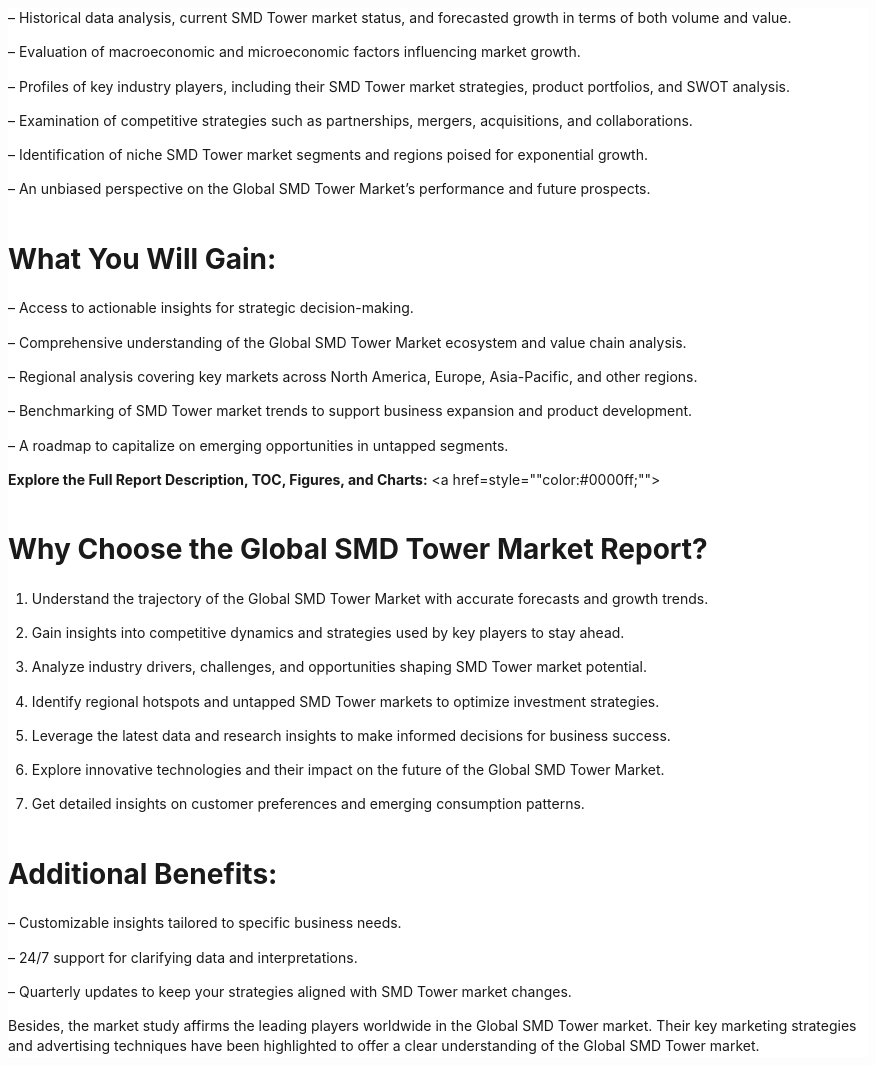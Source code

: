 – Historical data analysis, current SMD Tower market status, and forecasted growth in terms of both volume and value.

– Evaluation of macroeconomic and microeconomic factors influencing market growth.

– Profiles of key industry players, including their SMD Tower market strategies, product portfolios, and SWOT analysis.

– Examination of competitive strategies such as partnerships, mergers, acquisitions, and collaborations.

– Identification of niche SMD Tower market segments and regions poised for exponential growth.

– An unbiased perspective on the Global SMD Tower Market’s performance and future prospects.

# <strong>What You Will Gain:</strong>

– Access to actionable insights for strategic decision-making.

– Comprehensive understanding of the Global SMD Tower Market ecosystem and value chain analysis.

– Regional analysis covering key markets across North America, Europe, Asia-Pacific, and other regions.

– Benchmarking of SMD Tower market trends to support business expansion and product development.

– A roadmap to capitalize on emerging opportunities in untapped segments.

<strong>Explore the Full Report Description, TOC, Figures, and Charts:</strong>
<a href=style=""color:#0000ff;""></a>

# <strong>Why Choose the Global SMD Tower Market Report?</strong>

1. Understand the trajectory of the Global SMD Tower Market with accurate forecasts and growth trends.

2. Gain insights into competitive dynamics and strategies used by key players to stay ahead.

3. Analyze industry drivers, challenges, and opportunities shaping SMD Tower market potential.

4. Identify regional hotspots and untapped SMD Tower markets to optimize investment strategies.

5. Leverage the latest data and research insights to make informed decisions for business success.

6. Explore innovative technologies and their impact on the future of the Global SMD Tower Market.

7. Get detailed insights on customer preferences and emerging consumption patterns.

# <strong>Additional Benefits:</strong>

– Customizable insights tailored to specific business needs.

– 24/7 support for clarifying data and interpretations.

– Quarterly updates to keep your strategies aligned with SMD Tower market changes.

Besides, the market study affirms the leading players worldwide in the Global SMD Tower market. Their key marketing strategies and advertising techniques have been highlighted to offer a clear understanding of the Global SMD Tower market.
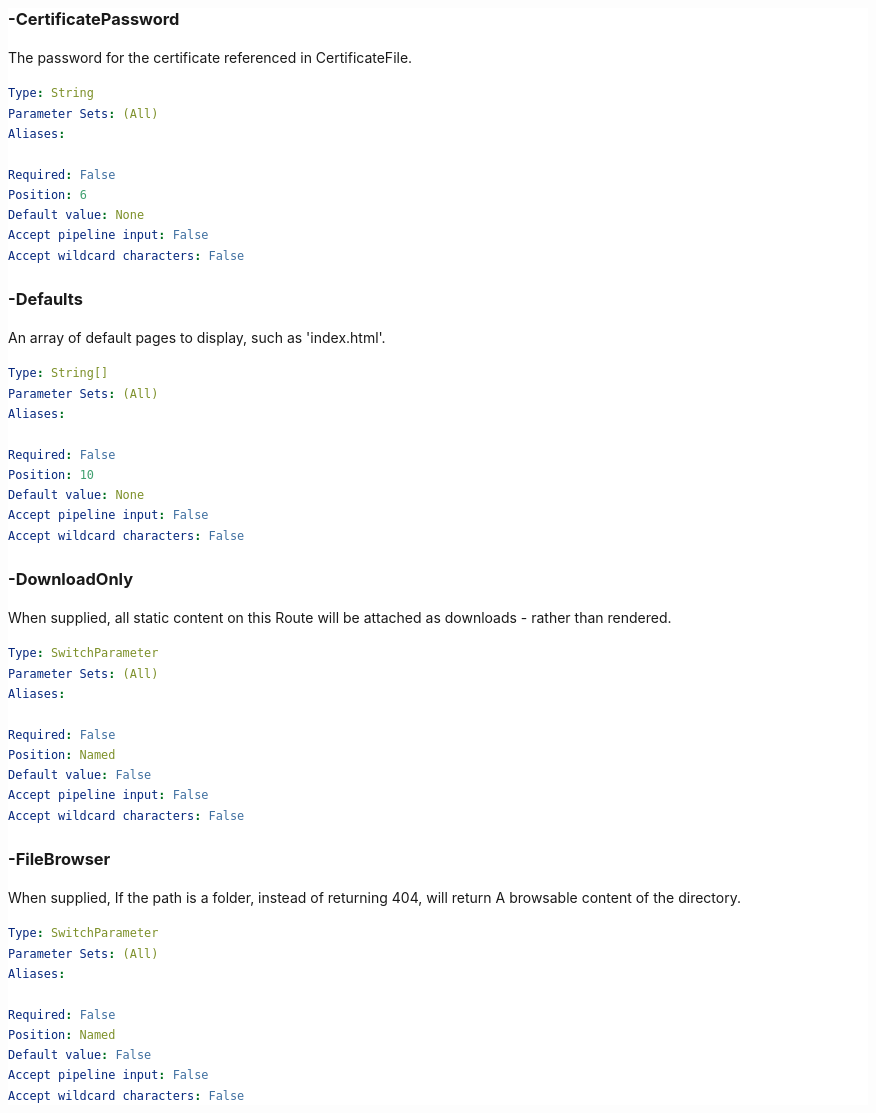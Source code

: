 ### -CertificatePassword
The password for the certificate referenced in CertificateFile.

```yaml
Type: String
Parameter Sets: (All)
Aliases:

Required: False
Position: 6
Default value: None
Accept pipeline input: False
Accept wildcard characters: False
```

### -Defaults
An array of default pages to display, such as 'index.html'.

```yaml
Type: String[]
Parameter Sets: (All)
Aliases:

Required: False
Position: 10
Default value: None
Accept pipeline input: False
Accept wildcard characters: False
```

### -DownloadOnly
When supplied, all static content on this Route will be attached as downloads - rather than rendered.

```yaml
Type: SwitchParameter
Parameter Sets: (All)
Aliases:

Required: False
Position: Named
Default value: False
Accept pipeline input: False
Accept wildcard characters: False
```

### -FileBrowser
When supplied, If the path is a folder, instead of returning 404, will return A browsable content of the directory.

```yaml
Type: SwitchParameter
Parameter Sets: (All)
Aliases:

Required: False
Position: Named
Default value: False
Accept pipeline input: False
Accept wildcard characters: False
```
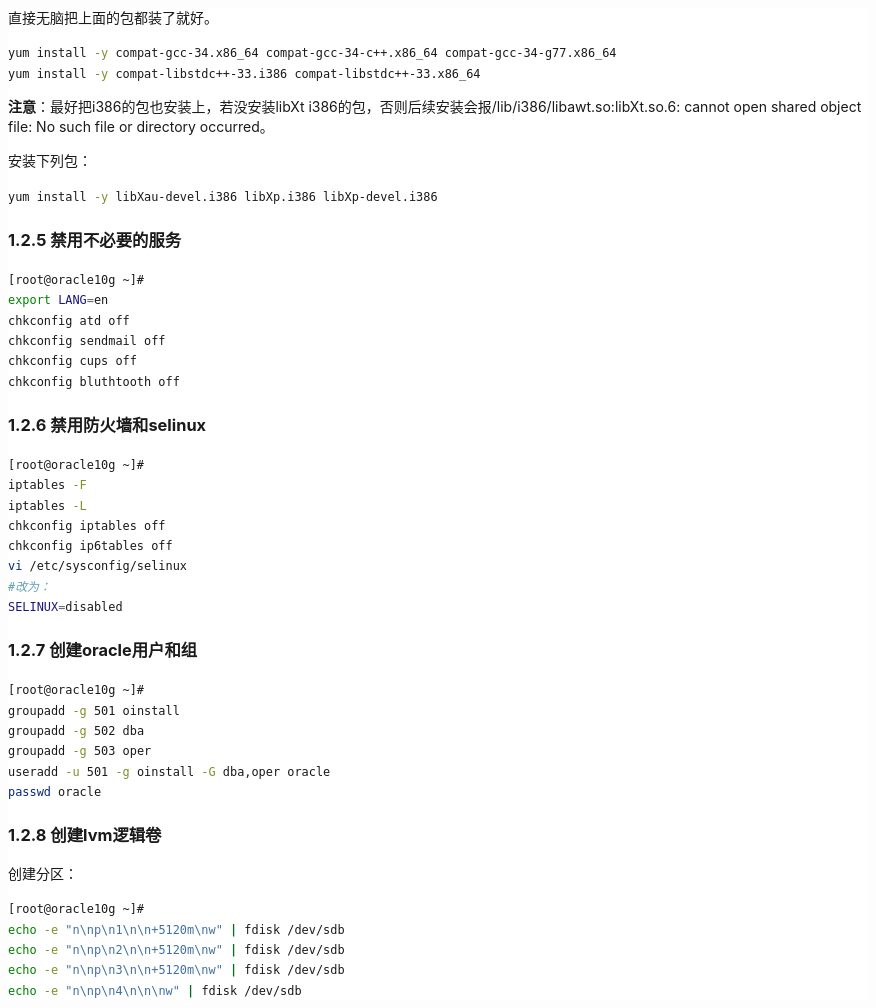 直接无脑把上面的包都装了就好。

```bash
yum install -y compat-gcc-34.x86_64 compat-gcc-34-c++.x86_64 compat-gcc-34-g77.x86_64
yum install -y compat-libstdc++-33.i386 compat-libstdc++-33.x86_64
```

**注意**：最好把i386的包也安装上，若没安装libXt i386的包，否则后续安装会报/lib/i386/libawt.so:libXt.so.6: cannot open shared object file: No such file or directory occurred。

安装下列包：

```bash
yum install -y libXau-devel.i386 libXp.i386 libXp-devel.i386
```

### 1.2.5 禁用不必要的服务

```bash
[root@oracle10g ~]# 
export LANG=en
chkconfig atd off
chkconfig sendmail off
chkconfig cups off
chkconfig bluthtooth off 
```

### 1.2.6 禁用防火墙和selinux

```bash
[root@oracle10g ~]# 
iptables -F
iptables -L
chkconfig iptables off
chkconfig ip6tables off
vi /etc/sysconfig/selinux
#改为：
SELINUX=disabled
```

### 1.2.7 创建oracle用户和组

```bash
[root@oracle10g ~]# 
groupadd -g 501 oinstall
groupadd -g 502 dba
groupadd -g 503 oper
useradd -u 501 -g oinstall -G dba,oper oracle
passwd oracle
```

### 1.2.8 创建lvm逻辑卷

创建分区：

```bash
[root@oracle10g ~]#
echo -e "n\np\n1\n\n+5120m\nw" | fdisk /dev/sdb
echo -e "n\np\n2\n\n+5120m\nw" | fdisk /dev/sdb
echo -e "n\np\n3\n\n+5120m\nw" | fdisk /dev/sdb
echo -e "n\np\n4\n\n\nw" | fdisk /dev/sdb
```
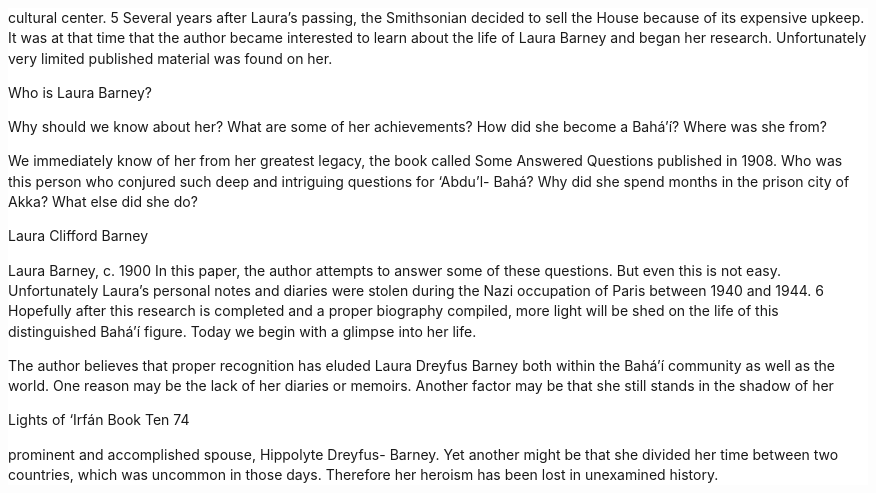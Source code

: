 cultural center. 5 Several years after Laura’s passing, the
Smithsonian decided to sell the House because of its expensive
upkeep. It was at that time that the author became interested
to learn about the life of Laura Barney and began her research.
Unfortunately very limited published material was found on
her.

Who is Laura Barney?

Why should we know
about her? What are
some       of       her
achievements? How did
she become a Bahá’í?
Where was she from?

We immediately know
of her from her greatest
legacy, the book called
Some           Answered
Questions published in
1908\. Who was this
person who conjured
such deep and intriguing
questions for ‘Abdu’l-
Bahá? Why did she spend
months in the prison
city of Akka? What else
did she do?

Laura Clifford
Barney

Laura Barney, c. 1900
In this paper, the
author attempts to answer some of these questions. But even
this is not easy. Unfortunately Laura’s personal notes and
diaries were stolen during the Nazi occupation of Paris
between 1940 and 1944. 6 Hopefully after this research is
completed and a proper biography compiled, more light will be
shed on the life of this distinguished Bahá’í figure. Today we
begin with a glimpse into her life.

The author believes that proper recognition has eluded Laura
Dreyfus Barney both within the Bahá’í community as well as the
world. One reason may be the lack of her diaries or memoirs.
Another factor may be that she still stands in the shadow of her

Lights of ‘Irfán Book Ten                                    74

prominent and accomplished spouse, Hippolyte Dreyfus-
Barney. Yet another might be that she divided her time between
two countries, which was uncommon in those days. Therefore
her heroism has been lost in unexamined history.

### Problem
The answer must consist of every line from the entries above that contains "into".

### Written response
2. Gain insights into competitive dynamics and strategies used by key players to stay ahead.
begin with a glimpse into her life.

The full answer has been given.